Provided records:
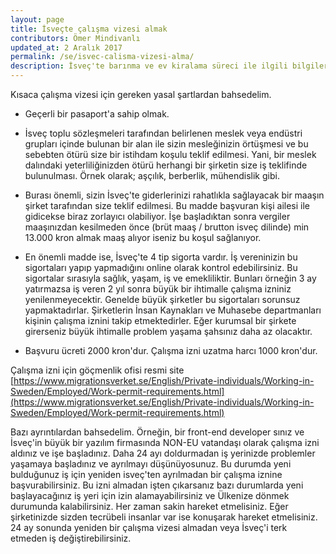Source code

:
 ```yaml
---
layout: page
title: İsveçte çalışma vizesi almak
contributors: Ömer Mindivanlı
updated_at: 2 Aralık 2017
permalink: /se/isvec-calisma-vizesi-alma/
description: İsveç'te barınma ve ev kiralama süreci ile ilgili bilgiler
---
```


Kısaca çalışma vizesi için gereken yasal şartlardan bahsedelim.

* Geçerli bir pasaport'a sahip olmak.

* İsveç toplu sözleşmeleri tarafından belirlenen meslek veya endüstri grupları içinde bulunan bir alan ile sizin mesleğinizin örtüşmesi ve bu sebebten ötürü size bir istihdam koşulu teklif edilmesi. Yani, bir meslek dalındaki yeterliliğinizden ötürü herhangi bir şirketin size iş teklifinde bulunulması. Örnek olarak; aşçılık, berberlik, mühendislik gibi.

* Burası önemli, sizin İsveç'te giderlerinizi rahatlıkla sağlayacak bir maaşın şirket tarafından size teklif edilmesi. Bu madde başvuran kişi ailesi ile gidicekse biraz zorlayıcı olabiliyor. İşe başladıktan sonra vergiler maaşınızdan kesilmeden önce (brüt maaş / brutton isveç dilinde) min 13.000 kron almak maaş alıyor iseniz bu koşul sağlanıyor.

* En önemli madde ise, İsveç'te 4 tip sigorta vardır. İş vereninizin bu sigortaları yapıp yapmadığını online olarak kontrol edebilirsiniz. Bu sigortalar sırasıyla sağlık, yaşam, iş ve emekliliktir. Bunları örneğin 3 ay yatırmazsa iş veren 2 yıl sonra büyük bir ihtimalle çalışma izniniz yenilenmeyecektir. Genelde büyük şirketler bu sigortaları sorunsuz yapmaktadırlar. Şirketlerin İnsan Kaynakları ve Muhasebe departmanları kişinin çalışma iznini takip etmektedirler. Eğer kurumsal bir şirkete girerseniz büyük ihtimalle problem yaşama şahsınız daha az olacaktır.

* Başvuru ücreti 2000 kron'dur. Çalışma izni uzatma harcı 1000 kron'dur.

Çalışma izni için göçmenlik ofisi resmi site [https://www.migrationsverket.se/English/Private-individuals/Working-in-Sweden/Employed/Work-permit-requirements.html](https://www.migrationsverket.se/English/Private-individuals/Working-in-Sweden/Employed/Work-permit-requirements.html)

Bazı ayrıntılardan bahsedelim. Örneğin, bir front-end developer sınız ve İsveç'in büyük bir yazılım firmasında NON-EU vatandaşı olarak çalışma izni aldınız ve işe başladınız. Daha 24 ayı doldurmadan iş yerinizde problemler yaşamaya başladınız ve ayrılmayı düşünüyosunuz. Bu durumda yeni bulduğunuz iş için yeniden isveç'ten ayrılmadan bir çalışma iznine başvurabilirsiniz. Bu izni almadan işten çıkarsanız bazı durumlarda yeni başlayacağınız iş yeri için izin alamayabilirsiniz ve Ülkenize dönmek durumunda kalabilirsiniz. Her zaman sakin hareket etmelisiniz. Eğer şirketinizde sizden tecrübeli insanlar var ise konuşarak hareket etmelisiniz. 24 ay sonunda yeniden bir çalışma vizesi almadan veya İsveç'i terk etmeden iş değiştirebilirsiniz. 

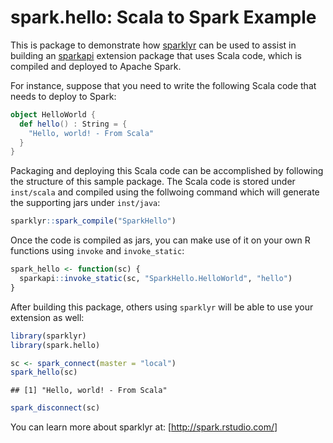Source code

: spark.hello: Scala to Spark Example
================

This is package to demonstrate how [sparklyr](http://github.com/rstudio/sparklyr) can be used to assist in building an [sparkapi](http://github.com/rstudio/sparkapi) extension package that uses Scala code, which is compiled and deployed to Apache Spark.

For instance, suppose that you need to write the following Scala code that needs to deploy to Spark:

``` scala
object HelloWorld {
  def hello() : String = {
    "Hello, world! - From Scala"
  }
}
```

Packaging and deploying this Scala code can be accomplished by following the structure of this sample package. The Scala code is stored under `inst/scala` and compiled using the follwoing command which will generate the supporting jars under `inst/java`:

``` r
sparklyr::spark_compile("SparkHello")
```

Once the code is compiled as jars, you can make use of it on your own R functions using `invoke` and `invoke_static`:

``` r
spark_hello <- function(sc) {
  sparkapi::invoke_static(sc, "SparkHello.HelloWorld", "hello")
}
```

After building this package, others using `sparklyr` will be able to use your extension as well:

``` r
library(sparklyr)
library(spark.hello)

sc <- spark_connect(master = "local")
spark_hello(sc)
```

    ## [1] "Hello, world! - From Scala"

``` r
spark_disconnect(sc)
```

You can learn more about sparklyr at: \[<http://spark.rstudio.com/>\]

Work to complete:
Count the lines of the entries above that contain the word "extension" and give only the number.

Solution:
2